PROBLEM DESCRIPTION
Only the lines that include "ubicacion" should be copied from the data below.

Stored data entries

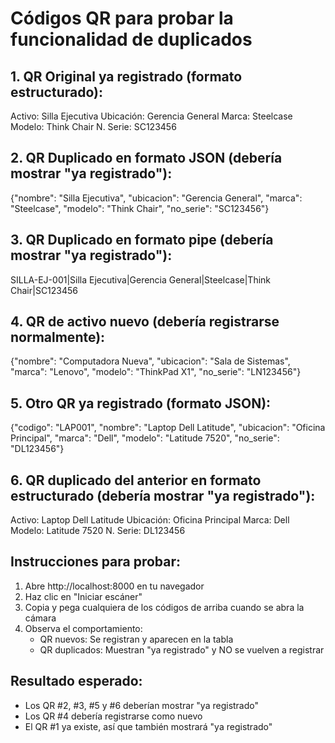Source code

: # Códigos QR para probar la funcionalidad de duplicados

## 1. QR Original ya registrado (formato estructurado):
Activo: Silla Ejecutiva Ubicación: Gerencia General Marca: Steelcase Modelo: Think Chair N. Serie: SC123456

## 2. QR Duplicado en formato JSON (debería mostrar "ya registrado"):
{"nombre": "Silla Ejecutiva", "ubicacion": "Gerencia General", "marca": "Steelcase", "modelo": "Think Chair", "no_serie": "SC123456"}

## 3. QR Duplicado en formato pipe (debería mostrar "ya registrado"):
SILLA-EJ-001|Silla Ejecutiva|Gerencia General|Steelcase|Think Chair|SC123456

## 4. QR de activo nuevo (debería registrarse normalmente):
{"nombre": "Computadora Nueva", "ubicacion": "Sala de Sistemas", "marca": "Lenovo", "modelo": "ThinkPad X1", "no_serie": "LN123456"}

## 5. Otro QR ya registrado (formato JSON):
{"codigo": "LAP001", "nombre": "Laptop Dell Latitude", "ubicacion": "Oficina Principal", "marca": "Dell", "modelo": "Latitude 7520", "no_serie": "DL123456"}

## 6. QR duplicado del anterior en formato estructurado (debería mostrar "ya registrado"):
Activo: Laptop Dell Latitude Ubicación: Oficina Principal Marca: Dell Modelo: Latitude 7520 N. Serie: DL123456

## Instrucciones para probar:
1. Abre http://localhost:8000 en tu navegador
2. Haz clic en "Iniciar escáner"
3. Copia y pega cualquiera de los códigos de arriba cuando se abra la cámara
4. Observa el comportamiento:
   - QR nuevos: Se registran y aparecen en la tabla
   - QR duplicados: Muestran "ya registrado" y NO se vuelven a registrar

## Resultado esperado:
- Los QR #2, #3, #5 y #6 deberían mostrar "ya registrado"
- Los QR #4 debería registrarse como nuevo
- El QR #1 ya existe, así que también mostrará "ya registrado"
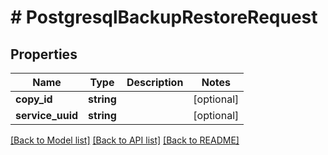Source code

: # # PostgresqlBackupRestoreRequest

## Properties

Name | Type | Description | Notes
------------ | ------------- | ------------- | -------------
**copy_id** | **string** |  | [optional]
**service_uuid** | **string** |  | [optional]

[[Back to Model list]](../../README.md#models) [[Back to API list]](../../README.md#endpoints) [[Back to README]](../../README.md)
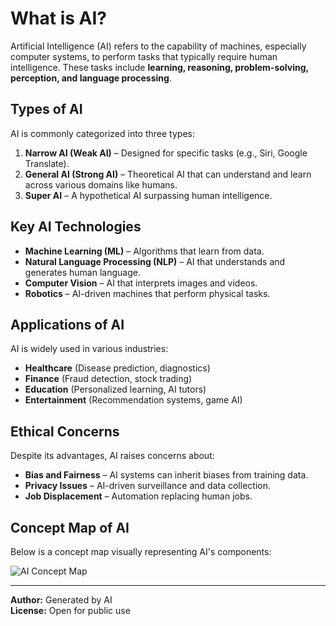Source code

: # What is AI?

Artificial Intelligence (AI) refers to the capability of machines, especially computer systems, to perform tasks that typically require human intelligence. These tasks include **learning, reasoning, problem-solving, perception, and language processing**.

## Types of AI
AI is commonly categorized into three types:
1. **Narrow AI (Weak AI)** – Designed for specific tasks (e.g., Siri, Google Translate).
2. **General AI (Strong AI)** – Theoretical AI that can understand and learn across various domains like humans.
3. **Super AI** – A hypothetical AI surpassing human intelligence.

## Key AI Technologies
- **Machine Learning (ML)** – Algorithms that learn from data.
- **Natural Language Processing (NLP)** – AI that understands and generates human language.
- **Computer Vision** – AI that interprets images and videos.
- **Robotics** – AI-driven machines that perform physical tasks.

## Applications of AI
AI is widely used in various industries:
- **Healthcare** (Disease prediction, diagnostics)
- **Finance** (Fraud detection, stock trading)
- **Education** (Personalized learning, AI tutors)
- **Entertainment** (Recommendation systems, game AI)

## Ethical Concerns
Despite its advantages, AI raises concerns about:
- **Bias and Fairness** – AI systems can inherit biases from training data.
- **Privacy Issues** – AI-driven surveillance and data collection.
- **Job Displacement** – Automation replacing human jobs.

## Concept Map of AI
Below is a concept map visually representing AI's components:

![AI Concept Map](A_concept_map_illustrating_Artificial_Intelligence.png)

---
**Author:** Generated by AI  
**License:** Open for public use

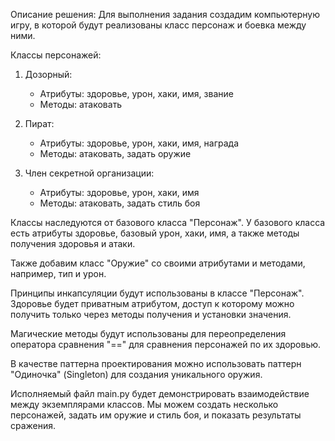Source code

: Описание решения:
Для выполнения задания создадим компьютерную игру, в которой будут реализованы класс персонаж и боевка между ними. 

Классы персонажей:
1. Дозорный:
   - Атрибуты: здоровье, урон, хаки, имя, звание
   - Методы: атаковать

2. Пират:
   - Атрибуты: здоровье, урон, хаки, имя, награда
   - Методы: атаковать, задать оружие
   
3. Член секретной организации:
   - Атрибуты: здоровье, урон, хаки, имя
   - Методы: атаковать, задать стиль боя
   
Классы наследуются от базового класса "Персонаж". У базового класса есть атрибуты здоровье, базовый урон, хаки, имя, а также методы получения здоровья и атаки. 

Также добавим класс "Оружие" со своими атрибутами и методами, например, тип и урон.

Принципы инкапсуляции будут использованы в классе "Персонаж". Здоровье будет приватным атрибутом, доступ к которому можно получить только через методы получения и установки значения. 

Магические методы будут использованы для переопределения оператора сравнения "==" для сравнения персонажей по их здоровью. 

В качестве паттерна проектирования можно использовать паттерн "Одиночка" (Singleton) для создания уникального оружия.

Исполняемый файл main.py будет демонстрировать взаимодействие между экземплярами классов. Мы можем создать несколько персонажей, задать им оружие и стиль боя, и показать результаты сражения.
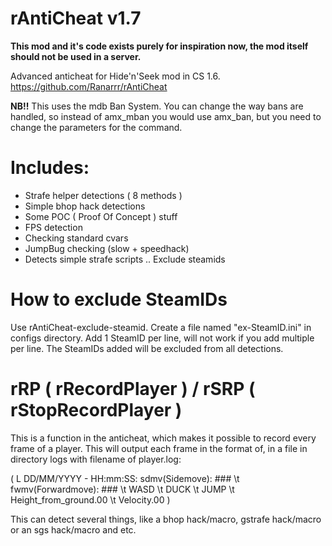 # rAntiCheat v1.7

**This mod and it's code exists purely for inspiration now, the mod itself should not be used in a server.**

Advanced anticheat for Hide'n'Seek mod in CS 1.6. https://github.com/Ranarrr/rAntiCheat

**NB!!**
This uses the mdb Ban System. You can change the way bans are handled, so instead of amx_mban you would use amx_ban, but you need to change the parameters for the command.

# Includes:
- Strafe helper detections ( 8 methods )
- Simple bhop hack detections
- Some POC ( Proof Of Concept ) stuff
- FPS detection
- Checking standard cvars
- JumpBug checking (slow + speedhack)
- Detects simple strafe scripts
.. Exclude steamids

# How to exclude SteamIDs
Use rAntiCheat-exclude-steamid.
Create a file named "ex-SteamID.ini" in configs directory. Add 1 SteamID per line, will not work if you add multiple per line.
The SteamIDs added will be excluded from all detections.

# rRP ( rRecordPlayer ) / rSRP ( rStopRecordPlayer )
This is a function in the anticheat, which makes it possible to record every frame of a player.
This will output each frame in the format of, in a file in directory logs with filename of player.log:

( L DD/MM/YYYY - HH:mm:SS: sdmv(Sidemove): ### \t fwmv(Forwardmove): ### \t WASD \t DUCK \t JUMP \t Height_from_ground.00 \t Velocity.00 )

This can detect several things, like a bhop hack/macro, gstrafe hack/macro or an sgs hack/macro and etc.
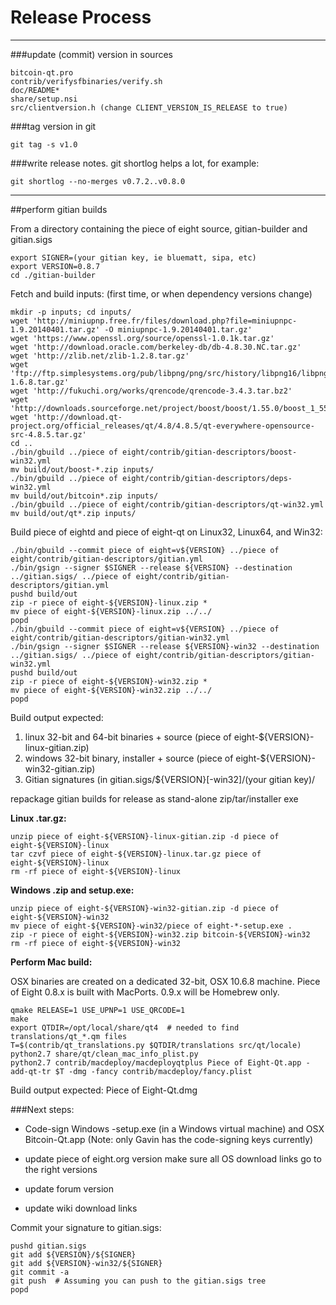 Release Process
====================

* * *

###update (commit) version in sources


	bitcoin-qt.pro
	contrib/verifysfbinaries/verify.sh
	doc/README*
	share/setup.nsi
	src/clientversion.h (change CLIENT_VERSION_IS_RELEASE to true)

###tag version in git

	git tag -s v1.0

###write release notes. git shortlog helps a lot, for example:

	git shortlog --no-merges v0.7.2..v0.8.0

* * *

##perform gitian builds

 From a directory containing the piece of eight source, gitian-builder and gitian.sigs
  
	export SIGNER=(your gitian key, ie bluematt, sipa, etc)
	export VERSION=0.8.7
	cd ./gitian-builder

 Fetch and build inputs: (first time, or when dependency versions change)

	mkdir -p inputs; cd inputs/
	wget 'http://miniupnp.free.fr/files/download.php?file=miniupnpc-1.9.20140401.tar.gz' -O miniupnpc-1.9.20140401.tar.gz'
	wget 'https://www.openssl.org/source/openssl-1.0.1k.tar.gz'
	wget 'http://download.oracle.com/berkeley-db/db-4.8.30.NC.tar.gz'
	wget 'http://zlib.net/zlib-1.2.8.tar.gz'
	wget 'ftp://ftp.simplesystems.org/pub/libpng/png/src/history/libpng16/libpng-1.6.8.tar.gz'
	wget 'http://fukuchi.org/works/qrencode/qrencode-3.4.3.tar.bz2'
	wget 'http://downloads.sourceforge.net/project/boost/boost/1.55.0/boost_1_55_0.tar.bz2'
	wget 'http://download.qt-project.org/official_releases/qt/4.8/4.8.5/qt-everywhere-opensource-src-4.8.5.tar.gz'
	cd ..
	./bin/gbuild ../piece of eight/contrib/gitian-descriptors/boost-win32.yml
	mv build/out/boost-*.zip inputs/
	./bin/gbuild ../piece of eight/contrib/gitian-descriptors/deps-win32.yml
	mv build/out/bitcoin*.zip inputs/
	./bin/gbuild ../piece of eight/contrib/gitian-descriptors/qt-win32.yml
	mv build/out/qt*.zip inputs/

 Build piece of eightd and piece of eight-qt on Linux32, Linux64, and Win32:
  
	./bin/gbuild --commit piece of eight=v${VERSION} ../piece of eight/contrib/gitian-descriptors/gitian.yml
	./bin/gsign --signer $SIGNER --release ${VERSION} --destination ../gitian.sigs/ ../piece of eight/contrib/gitian-descriptors/gitian.yml
	pushd build/out
	zip -r piece of eight-${VERSION}-linux.zip *
	mv piece of eight-${VERSION}-linux.zip ../../
	popd
	./bin/gbuild --commit piece of eight=v${VERSION} ../piece of eight/contrib/gitian-descriptors/gitian-win32.yml
	./bin/gsign --signer $SIGNER --release ${VERSION}-win32 --destination ../gitian.sigs/ ../piece of eight/contrib/gitian-descriptors/gitian-win32.yml
	pushd build/out
	zip -r piece of eight-${VERSION}-win32.zip *
	mv piece of eight-${VERSION}-win32.zip ../../
	popd

  Build output expected:

  1. linux 32-bit and 64-bit binaries + source (piece of eight-${VERSION}-linux-gitian.zip)
  2. windows 32-bit binary, installer + source (piece of eight-${VERSION}-win32-gitian.zip)
  3. Gitian signatures (in gitian.sigs/${VERSION}[-win32]/(your gitian key)/

repackage gitian builds for release as stand-alone zip/tar/installer exe

**Linux .tar.gz:**

	unzip piece of eight-${VERSION}-linux-gitian.zip -d piece of eight-${VERSION}-linux
	tar czvf piece of eight-${VERSION}-linux.tar.gz piece of eight-${VERSION}-linux
	rm -rf piece of eight-${VERSION}-linux

**Windows .zip and setup.exe:**

	unzip piece of eight-${VERSION}-win32-gitian.zip -d piece of eight-${VERSION}-win32
	mv piece of eight-${VERSION}-win32/piece of eight-*-setup.exe .
	zip -r piece of eight-${VERSION}-win32.zip bitcoin-${VERSION}-win32
	rm -rf piece of eight-${VERSION}-win32

**Perform Mac build:**

  OSX binaries are created on a dedicated 32-bit, OSX 10.6.8 machine.
  Piece of Eight 0.8.x is built with MacPorts.  0.9.x will be Homebrew only.

	qmake RELEASE=1 USE_UPNP=1 USE_QRCODE=1
	make
	export QTDIR=/opt/local/share/qt4  # needed to find translations/qt_*.qm files
	T=$(contrib/qt_translations.py $QTDIR/translations src/qt/locale)
	python2.7 share/qt/clean_mac_info_plist.py
	python2.7 contrib/macdeploy/macdeployqtplus Piece of Eight-Qt.app -add-qt-tr $T -dmg -fancy contrib/macdeploy/fancy.plist

 Build output expected: Piece of Eight-Qt.dmg

###Next steps:

* Code-sign Windows -setup.exe (in a Windows virtual machine) and
  OSX Bitcoin-Qt.app (Note: only Gavin has the code-signing keys currently)

* update piece of eight.org version
  make sure all OS download links go to the right versions

* update forum version

* update wiki download links

Commit your signature to gitian.sigs:

	pushd gitian.sigs
	git add ${VERSION}/${SIGNER}
	git add ${VERSION}-win32/${SIGNER}
	git commit -a
	git push  # Assuming you can push to the gitian.sigs tree
	popd


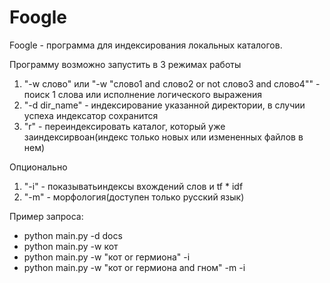 # Foogle
Foogle - программа для индексирования локальных каталогов.

Программу возможно запустить в 3 режимах работы
1) "-w слово"  или "-w "слово1 and слово2 or not слово3 and слово4"" - поиск 1 слова или исполнение логического выражения
2) "-d dir_name" - индексирование указанной директории, в случии успеха индексатор сохранится
3) "r" - переиндексировать каталог, который уже заиндексирвоан(индекс только новых или измененных файлов в нем)

Опционально
1) "-i" - показыватьиндексы вхождений слов и tf * idf
2) "-m" - морфология(доступен только русский язык)

Пример запроса:
+ python main.py -d docs
+ python main.py -w кот
+ python main.py -w "кот or гермиона" -i
+ python main.py -w "кот or гермиона and гном" -m -i

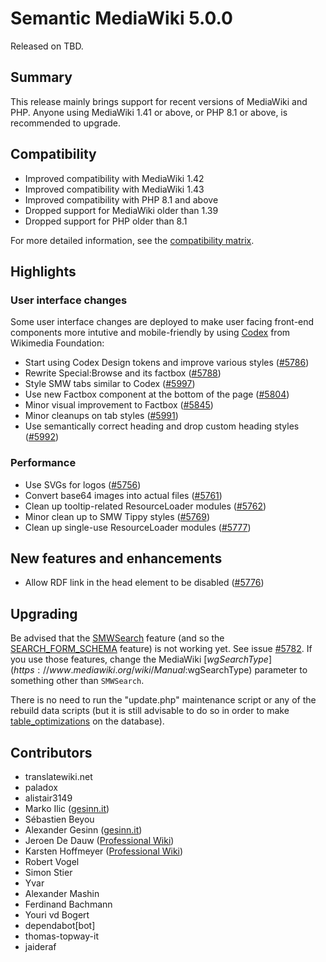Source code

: # Semantic MediaWiki 5.0.0

Released on TBD.

## Summary

This release mainly brings support for recent versions of MediaWiki and PHP.
Anyone using MediaWiki 1.41 or above, or PHP 8.1 or above, is recommended to upgrade.

## Compatibility

* Improved compatibility with MediaWiki 1.42
* Improved compatibility with MediaWiki 1.43
* Improved compatibility with PHP 8.1 and above
* Dropped support for MediaWiki older than 1.39
* Dropped support for PHP older than 8.1

For more detailed information, see the [compatibility matrix](../COMPATIBILITY.md#compatibility).

## Highlights

### User interface changes

Some user interface changes are deployed to make user facing front-end components more intutive and mobile-friendly by using [Codex](https://doc.wikimedia.org/codex/main/) from Wikimedia Foundation:

* Start using Codex Design tokens and improve various styles ([#5786](https://github.com/SemanticMediaWiki/SemanticMediaWiki/pull/5786))
* Rewrite Special:Browse and its factbox ([#5788](https://github.com/SemanticMediaWiki/SemanticMediaWiki/pull/5788))
* Style SMW tabs similar to Codex ([#5997](https://github.com/SemanticMediaWiki/SemanticMediaWiki/pull/5997))
* Use new Factbox component at the bottom of the page  ([#5804](https://github.com/SemanticMediaWiki/SemanticMediaWiki/pull/5804))
* Minor visual improvement to Factbox ([#5845](https://github.com/SemanticMediaWiki/SemanticMediaWiki/pull/5845))
* Minor cleanups on tab styles ([#5991](https://github.com/SemanticMediaWiki/SemanticMediaWiki/pull/5991))
* Use semantically correct heading and drop custom heading styles ([#5992](https://github.com/SemanticMediaWiki/SemanticMediaWiki/pull/5992))

### Performance

* Use SVGs for logos ([#5756](https://github.com/SemanticMediaWiki/SemanticMediaWiki/pull/5756))
* Convert base64 images into actual files ([#5761](https://github.com/SemanticMediaWiki/SemanticMediaWiki/pull/5761))
* Clean up tooltip-related ResourceLoader modules ([#5762](https://github.com/SemanticMediaWiki/SemanticMediaWiki/pull/5762))
* Minor clean up to SMW Tippy styles ([#5769](https://github.com/SemanticMediaWiki/SemanticMediaWiki/pull/5769))
* Clean up single-use ResourceLoader modules ([#5777](https://github.com/SemanticMediaWiki/SemanticMediaWiki/pull/5777))

## New features and enhancements

* Allow RDF link in the head element to be disabled ([#5776](https://github.com/SemanticMediaWiki/SemanticMediaWiki/pull/5776))


## Upgrading

Be advised that the [SMWSearch](https://www.semantic-mediawiki.org/wiki/Help:SMWSearch) feature (and so the [SEARCH_FORM_SCHEMA](https://www.semantic-mediawiki.org/wiki/Help:Schema/Type/SEARCH_FORM_SCHEMA) feature) is not working yet. See issue [#5782](https://github.com/SemanticMediaWiki/SemanticMediaWiki/issues/5782). If you use those features, change the MediaWiki [$wgSearchType](https://www.mediawiki.org/wiki/Manual:$wgSearchType) parameter to something other than `SMWSearch`. 

There is no need to run the "update.php" maintenance script or any of the rebuild data scripts (but it is still advisable to do so in order to make [table_optimizations](https://www.semantic-mediawiki.org/wiki/Database/Table_optimization) on the database).


## Contributors

* translatewiki.net
* paladox
* alistair3149
* Marko Ilic ([gesinn.it](https://gesinn.it))
* Sébastien Beyou
* Alexander Gesinn ([gesinn.it](https://gesinn.it))
* Jeroen De Dauw ([Professional Wiki](https://professional.wiki/))
* Karsten Hoffmeyer ([Professional Wiki](https://professional.wiki/))
* Robert Vogel
* Simon Stier
* Yvar
* Alexander Mashin
* Ferdinand Bachmann
* Youri vd Bogert
* dependabot[bot]
* thomas-topway-it
* jaideraf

EXERCISE RESPONSE
{"nombre": "Silla Ejecutiva", "ubicacion": "Gerencia General", "marca": "Steelcase", "modelo": "Think Chair", "no_serie": "SC123456"}
{"nombre": "Computadora Nueva", "ubicacion": "Sala de Sistemas", "marca": "Lenovo", "modelo": "ThinkPad X1", "no_serie": "LN123456"}
{"codigo": "LAP001", "nombre": "Laptop Dell Latitude", "ubicacion": "Oficina Principal", "marca": "Dell", "modelo": "Latitude 7520", "no_serie": "DL123456"}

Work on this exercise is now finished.